By Liz Hoffman

Morgan Stanley's second-quarter earnings rose 45% as the coronavirus ripped through the U.S. economy and financial markets.

The bank reported revenue of $13.4 billion and profit of $3.2 billion, or $1.96 per share, on Thursday. Both were quarterly records for the firm and well above the expectations of Wall Street analysts, who had predicted profit of $1.77 billion, or $1.12 per share.

Morgan Stanley and Bank of America Corp. were the last of the big U.S. banks to report financial results for a period that posed the biggest test of the financial system since 2008. Results shook out along recognizable lines: Big commercial and consumer lenders like JPMorgan Chase & Co. and Bank of America took provisions for loan losses that dragged down earnings, while a surge in securities trading and underwriting favored Wall Street-heavier firms such as Morgan Stanley and Goldman Sachs Group Inc.

That flips a script that dictated bank profits for a decade. The long recovery from 2008 favored big Main Street lenders closely tied to the U.S. consumer, who borrowed and spent heavily during a period of rising employment and steady economic growth. That same calm, sunny outlook sapped markets of the kind of volatility that keeps trading desks busy.

The pandemic brought "all sorts of massive uncertainty," said Chief Executive James Gorman, who himself contracted Covid-19 earlier this year. "Some of that uncertainty, as we just demonstrated, played to our favor."

Morgan Stanley's wealth-management brokerage, the country's largest, brought in $4.7 billion in revenue during the second quarter. Mr. Gorman often calls the unit, which clips fees managing nearly $2.7 trillion of clients' money, a ballast that steadies the firm while its Wall Street businesses of deals and trades provide the power.

That engine purred in the second quarter. Morgan Stanley's trading revenue rose 68% from the same period a year ago to $5.6 billion, its highest in a decade. Chief Financial Officer Jonathan Pruzan said in an interview that average client balances in the firm's trading arm were 15% lower in the second quarter than in the first and that computer-driven "quant" funds, for which Morgan Stanley is the leading broker on Wall Street, were slower to return to the market.

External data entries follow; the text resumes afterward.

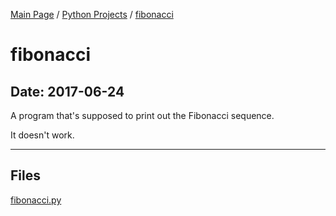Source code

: [Main Page](/) / [Python Projects](/python) / [fibonacci](/python/2017-06-24_fibonacci)

# fibonacci

## Date: 2017-06-24

A program that's supposed to print out the Fibonacci sequence.

It doesn't work.

-----

## Files

[fibonacci.py](fibonacci.py)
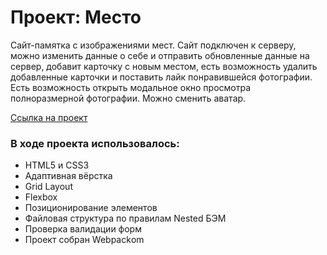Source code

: # Проект: Место
Сайт-памятка с изображениями мест. Сайт подключен к серверу, можно изменить данные о себе и отправить обновленные данные на сервер, добавит карточку с новым местом, есть возможность удалить добавленные карточки и поставить лайк понравившейся фотографии. Есть возможность открыть модальное окно просмотра полноразмерной фотографии. Можно сменить аватар.

[Ссылка на проект](https://yuliamarkowa.github.io/mesto/)

### В ходе проекта использовалось:
* HTML5 и CSS3
* Адаптивная вёрстка
* Grid Layout
* Flexbox
* Позиционирование элементов
* Файловая структура по правилам Nested БЭМ
* Проверка валидации форм
* Проект собран Webpackоm
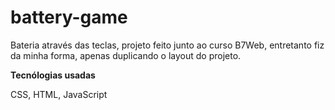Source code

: # battery-game
Bateria através das teclas, projeto feito junto ao curso B7Web, entretanto fiz da minha forma, apenas duplicando o layout do projeto.

<strong>Tecnólogias usadas</strong>

CSS, HTML, JavaScript
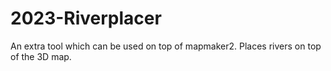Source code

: # 2023-Riverplacer
An extra tool which can be used on top of mapmaker2.  Places rivers on top of the 3D map.
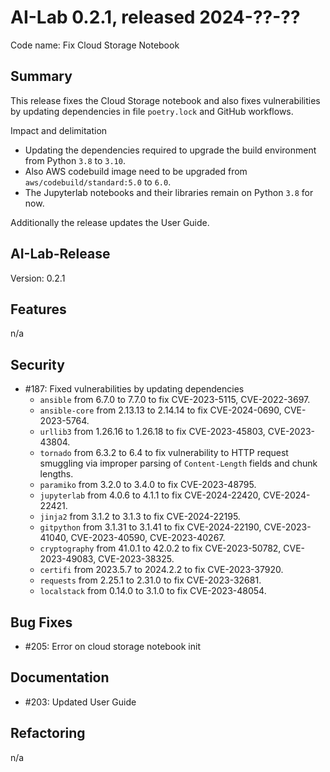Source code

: # AI-Lab 0.2.1, released 2024-??-??

Code name: Fix Cloud Storage Notebook

## Summary

This release fixes the Cloud Storage notebook and also fixes vulnerabilities by updating dependencies in file `poetry.lock` and GitHub workflows.

Impact and delimitation
* Updating the dependencies required to upgrade the build environment from Python `3.8` to `3.10`.
* Also AWS codebuild image need to be upgraded from `aws/codebuild/standard:5.0` to `6.0`.
* The Jupyterlab notebooks and their libraries remain on Python `3.8` for now.

Additionally the release updates the User Guide.

## AI-Lab-Release

Version: 0.2.1

## Features

n/a

## Security

* #187: Fixed vulnerabilities by updating dependencies
  * `ansible` from 6.7.0 to 7.7.0 to fix CVE-2023-5115, CVE-2022-3697.
  * `ansible-core` from 2.13.13 to 2.14.14 to fix CVE-2024-0690, CVE-2023-5764.
  * `urllib3` from 1.26.16 to 1.26.18 to fix CVE-2023-45803, CVE-2023-43804.
  * `tornado` from 6.3.2 to 6.4 to fix vulnerability to HTTP request smuggling via improper parsing of `Content-Length` fields and chunk lengths.
  * `paramiko` from 3.2.0 to 3.4.0 to fix CVE-2023-48795.
  * `jupyterlab` from 4.0.6 to 4.1.1 to fix CVE-2024-22420, CVE-2024-22421.
  * `jinja2` from 3.1.2 to 3.1.3 to fix CVE-2024-22195.
  * `gitpython` from 3.1.31 to 3.1.41 to fix CVE-2024-22190, CVE-2023-41040, CVE-2023-40590, CVE-2023-40267.
  * `cryptography` from 41.0.1 to 42.0.2 to fix CVE-2023-50782, CVE-2023-49083, CVE-2023-38325.
  * `certifi` from 2023.5.7 to 2024.2.2 to fix CVE-2023-37920.
  * `requests` from 2.25.1 to 2.31.0 to fix CVE-2023-32681.
  * `localstack` from 0.14.0 to 3.1.0 to fix CVE-2023-48054.

## Bug Fixes

* #205: Error on cloud storage notebook init

## Documentation

* #203: Updated User Guide

## Refactoring

n/a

The firm's investment bankers generated $1.6 billion in revenue helping companies sell stock and debt to the public, two-thirds higher than a year ago. Corporate bond issuance hit a year-to-date record of more than $1 trillion by the end of May, showering fees on bankers who placed that debt with investors. The surge also helped banks in another way, by giving companies the cash to repay bank credit lines they drew on in the early days of the pandemic -- loans banks nervously funded, hoping they would be paid back quickly.

Mr. Pruzan said the firm had "consciously avoided consumer credit" as well as commercial banking, which means it is less exposed to a wave of defaults that looks increasingly likely as much of the U.S. economy remains shut down. Its loans to companies and trading clients are mostly highly rated and backed by assets such as real estate and securities portfolios, he said.

The bank's return on equity, a measure of how profitably it invests shareholders' money, rose to 15.7%, above the high end of a target range set last year by Mr. Gorman. Morgan Stanley also remains comfortably above a minimum capital level it will have to hit starting this fall.

Like other big banks, Morgan Stanley is temporarily barred from buying back shares or significantly increasing its dividend, which the Federal Reserve hopes will help preserve cash for banks to weather the downturn. But Mr. Gorman said he was eager to "get back on the buyback train" given the cushion his firm has over minimum requirements.

"We don't want to sit on this capital," Mr. Gorman said. "We want to put it to work."

He said Morgan Stanley remains on track to complete its pending acquisition of E*Trade Financial Corp. late this year. The deal, struck just before the pandemic hit and valued at the time at $13 billion, is meant to bring in new clients to the firm's wealth arm, upgrade Morgan Stanley's technology, and introduce the blue-blooded firm to a younger generation of investors.

Though it is known for its dot-com vibe and quirky television ads, E*Trade's crown jewel is a lower-key business: managing the stock that employees at hundreds of companies receive as part of their pay. Those shares are typically locked up for a few years and when they become available, Morgan Stanley aims to move those employees into brokerage accounts. It also has international ambitions for the U.S.-centric E*Trade.

The deal will also bring some $38 billion in deposits. Morgan Stanley, which doesn't have branches or traditional bank accounts, has been trying to grow deposits as a low-cost source of funding. That is more crucial than ever as the pandemic -- and the recession that is likely to stretch on -- puts stress on banks' finances.

In the meantime, costs to integrate E*Trade shaved about 1 percentage point off the profit margin in Morgan Stanley's retail brokerage, which slipped below the 28% level Mr. Gorman has been targeting.